Exercise aim: Look through the data that follows and copy each line with the string "mathcal".

Entries provided:
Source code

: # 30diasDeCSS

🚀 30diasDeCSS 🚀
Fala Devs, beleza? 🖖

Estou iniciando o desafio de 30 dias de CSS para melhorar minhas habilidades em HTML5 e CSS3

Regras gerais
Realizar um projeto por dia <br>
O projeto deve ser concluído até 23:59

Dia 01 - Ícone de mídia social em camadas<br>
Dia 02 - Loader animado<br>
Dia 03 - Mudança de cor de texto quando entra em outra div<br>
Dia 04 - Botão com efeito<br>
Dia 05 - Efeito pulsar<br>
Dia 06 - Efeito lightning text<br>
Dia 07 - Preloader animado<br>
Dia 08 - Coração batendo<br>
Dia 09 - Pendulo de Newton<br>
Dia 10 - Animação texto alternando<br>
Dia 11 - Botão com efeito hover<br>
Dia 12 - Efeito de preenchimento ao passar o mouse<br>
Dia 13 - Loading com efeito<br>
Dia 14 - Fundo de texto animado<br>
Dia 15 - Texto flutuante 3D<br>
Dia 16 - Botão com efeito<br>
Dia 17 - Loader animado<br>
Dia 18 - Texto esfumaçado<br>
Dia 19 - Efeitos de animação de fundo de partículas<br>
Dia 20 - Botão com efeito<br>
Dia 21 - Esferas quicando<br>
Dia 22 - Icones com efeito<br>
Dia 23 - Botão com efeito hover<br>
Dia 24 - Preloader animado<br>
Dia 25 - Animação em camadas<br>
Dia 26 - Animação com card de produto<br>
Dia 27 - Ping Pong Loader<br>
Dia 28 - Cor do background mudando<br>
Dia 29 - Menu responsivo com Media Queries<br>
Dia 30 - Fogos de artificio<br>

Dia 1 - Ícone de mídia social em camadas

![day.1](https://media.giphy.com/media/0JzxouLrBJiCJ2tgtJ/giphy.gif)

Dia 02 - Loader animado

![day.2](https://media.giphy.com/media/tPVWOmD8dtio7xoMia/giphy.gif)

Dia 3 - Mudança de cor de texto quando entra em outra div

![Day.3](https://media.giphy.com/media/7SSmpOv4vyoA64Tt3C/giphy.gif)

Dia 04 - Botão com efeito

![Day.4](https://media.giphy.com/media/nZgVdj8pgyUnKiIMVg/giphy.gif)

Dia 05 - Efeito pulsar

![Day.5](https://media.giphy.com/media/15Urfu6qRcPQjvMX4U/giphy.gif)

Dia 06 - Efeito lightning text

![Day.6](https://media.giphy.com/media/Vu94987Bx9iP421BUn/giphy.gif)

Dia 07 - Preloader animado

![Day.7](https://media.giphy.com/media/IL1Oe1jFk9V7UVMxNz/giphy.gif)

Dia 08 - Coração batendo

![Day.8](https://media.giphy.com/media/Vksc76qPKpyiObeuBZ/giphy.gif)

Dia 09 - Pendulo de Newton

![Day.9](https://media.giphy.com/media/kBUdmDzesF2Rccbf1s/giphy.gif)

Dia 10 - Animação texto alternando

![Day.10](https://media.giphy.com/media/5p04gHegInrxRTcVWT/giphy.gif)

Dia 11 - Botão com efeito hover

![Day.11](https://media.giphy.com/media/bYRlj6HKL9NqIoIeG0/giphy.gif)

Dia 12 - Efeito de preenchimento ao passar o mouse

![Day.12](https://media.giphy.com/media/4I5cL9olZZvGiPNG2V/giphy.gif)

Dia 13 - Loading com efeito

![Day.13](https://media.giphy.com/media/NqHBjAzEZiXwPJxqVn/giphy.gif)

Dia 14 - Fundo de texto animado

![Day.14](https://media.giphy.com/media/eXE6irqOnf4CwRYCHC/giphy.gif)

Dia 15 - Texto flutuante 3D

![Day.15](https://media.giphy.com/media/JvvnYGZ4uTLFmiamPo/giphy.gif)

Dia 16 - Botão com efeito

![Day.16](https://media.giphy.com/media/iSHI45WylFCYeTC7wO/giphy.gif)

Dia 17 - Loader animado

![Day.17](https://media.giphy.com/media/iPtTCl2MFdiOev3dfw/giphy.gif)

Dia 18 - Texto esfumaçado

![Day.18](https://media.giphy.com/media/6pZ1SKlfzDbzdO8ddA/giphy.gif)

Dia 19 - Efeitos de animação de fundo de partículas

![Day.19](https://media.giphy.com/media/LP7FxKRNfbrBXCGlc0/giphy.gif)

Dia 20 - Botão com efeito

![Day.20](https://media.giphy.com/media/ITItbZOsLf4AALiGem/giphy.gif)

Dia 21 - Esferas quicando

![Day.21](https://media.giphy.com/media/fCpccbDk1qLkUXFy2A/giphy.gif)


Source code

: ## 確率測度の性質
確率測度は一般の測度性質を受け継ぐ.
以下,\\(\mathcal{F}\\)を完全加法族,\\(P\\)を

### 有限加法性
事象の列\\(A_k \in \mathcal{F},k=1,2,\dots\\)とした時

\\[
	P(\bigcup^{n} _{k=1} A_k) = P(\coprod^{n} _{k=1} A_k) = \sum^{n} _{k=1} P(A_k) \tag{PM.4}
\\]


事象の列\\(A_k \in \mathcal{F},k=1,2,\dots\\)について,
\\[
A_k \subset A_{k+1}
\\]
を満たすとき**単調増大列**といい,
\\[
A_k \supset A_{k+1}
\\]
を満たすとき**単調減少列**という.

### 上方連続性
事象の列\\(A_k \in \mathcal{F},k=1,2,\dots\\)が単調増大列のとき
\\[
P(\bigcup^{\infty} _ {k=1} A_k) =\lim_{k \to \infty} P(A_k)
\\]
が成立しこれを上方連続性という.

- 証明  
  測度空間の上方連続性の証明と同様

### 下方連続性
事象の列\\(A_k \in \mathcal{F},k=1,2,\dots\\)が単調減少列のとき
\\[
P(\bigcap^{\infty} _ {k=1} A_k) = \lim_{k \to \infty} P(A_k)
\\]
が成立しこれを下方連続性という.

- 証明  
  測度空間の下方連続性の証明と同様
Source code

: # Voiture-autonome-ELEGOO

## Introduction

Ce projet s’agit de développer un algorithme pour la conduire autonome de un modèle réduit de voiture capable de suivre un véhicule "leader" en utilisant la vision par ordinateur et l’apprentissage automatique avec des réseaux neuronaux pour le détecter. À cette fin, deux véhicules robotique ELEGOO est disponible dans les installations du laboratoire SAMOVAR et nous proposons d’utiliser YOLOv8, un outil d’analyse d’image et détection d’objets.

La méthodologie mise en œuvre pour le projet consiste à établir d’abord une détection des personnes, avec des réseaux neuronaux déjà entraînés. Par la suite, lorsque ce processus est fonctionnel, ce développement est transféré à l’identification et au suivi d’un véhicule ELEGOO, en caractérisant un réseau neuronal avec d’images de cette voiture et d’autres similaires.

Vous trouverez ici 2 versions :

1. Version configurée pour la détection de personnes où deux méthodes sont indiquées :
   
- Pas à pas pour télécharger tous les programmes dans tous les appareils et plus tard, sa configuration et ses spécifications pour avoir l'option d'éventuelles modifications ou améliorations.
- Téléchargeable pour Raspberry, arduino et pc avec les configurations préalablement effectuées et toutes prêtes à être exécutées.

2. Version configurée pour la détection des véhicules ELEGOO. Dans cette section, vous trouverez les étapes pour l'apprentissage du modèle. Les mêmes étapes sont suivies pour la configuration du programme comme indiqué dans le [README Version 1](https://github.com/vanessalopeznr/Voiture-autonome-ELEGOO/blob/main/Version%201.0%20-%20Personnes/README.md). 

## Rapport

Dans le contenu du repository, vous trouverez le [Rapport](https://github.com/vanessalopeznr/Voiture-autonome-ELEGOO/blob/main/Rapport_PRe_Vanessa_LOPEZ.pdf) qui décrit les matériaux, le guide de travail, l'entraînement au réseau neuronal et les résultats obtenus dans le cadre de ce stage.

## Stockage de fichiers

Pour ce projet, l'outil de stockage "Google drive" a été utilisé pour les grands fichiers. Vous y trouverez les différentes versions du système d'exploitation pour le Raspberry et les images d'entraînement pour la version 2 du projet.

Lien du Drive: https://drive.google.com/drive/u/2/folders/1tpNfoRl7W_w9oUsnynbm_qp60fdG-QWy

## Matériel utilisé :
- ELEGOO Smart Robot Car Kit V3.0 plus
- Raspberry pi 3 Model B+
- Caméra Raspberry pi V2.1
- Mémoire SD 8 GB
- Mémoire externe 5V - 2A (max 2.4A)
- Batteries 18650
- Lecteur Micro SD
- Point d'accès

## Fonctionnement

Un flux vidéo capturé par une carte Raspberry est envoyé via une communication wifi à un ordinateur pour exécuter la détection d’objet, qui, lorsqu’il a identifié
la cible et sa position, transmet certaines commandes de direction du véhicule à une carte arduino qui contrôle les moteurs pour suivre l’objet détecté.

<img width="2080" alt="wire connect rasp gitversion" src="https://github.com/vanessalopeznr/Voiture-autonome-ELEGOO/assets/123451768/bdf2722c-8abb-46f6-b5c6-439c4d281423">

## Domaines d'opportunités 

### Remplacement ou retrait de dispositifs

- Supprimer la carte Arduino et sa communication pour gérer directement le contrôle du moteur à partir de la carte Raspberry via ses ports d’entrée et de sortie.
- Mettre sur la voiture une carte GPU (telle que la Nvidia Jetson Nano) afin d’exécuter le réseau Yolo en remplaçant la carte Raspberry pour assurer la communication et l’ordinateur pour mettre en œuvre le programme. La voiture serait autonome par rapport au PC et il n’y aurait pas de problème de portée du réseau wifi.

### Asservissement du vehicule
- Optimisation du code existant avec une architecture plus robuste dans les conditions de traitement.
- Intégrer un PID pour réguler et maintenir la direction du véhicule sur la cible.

Reply:
以下,\\(\mathcal{F}\\)を完全加法族,\\(P\\)を
事象の列\\(A_k \in \mathcal{F},k=1,2,\dots\\)とした時
事象の列\\(A_k \in \mathcal{F},k=1,2,\dots\\)について,
事象の列\\(A_k \in \mathcal{F},k=1,2,\dots\\)が単調増大列のとき
事象の列\\(A_k \in \mathcal{F},k=1,2,\dots\\)が単調減少列のとき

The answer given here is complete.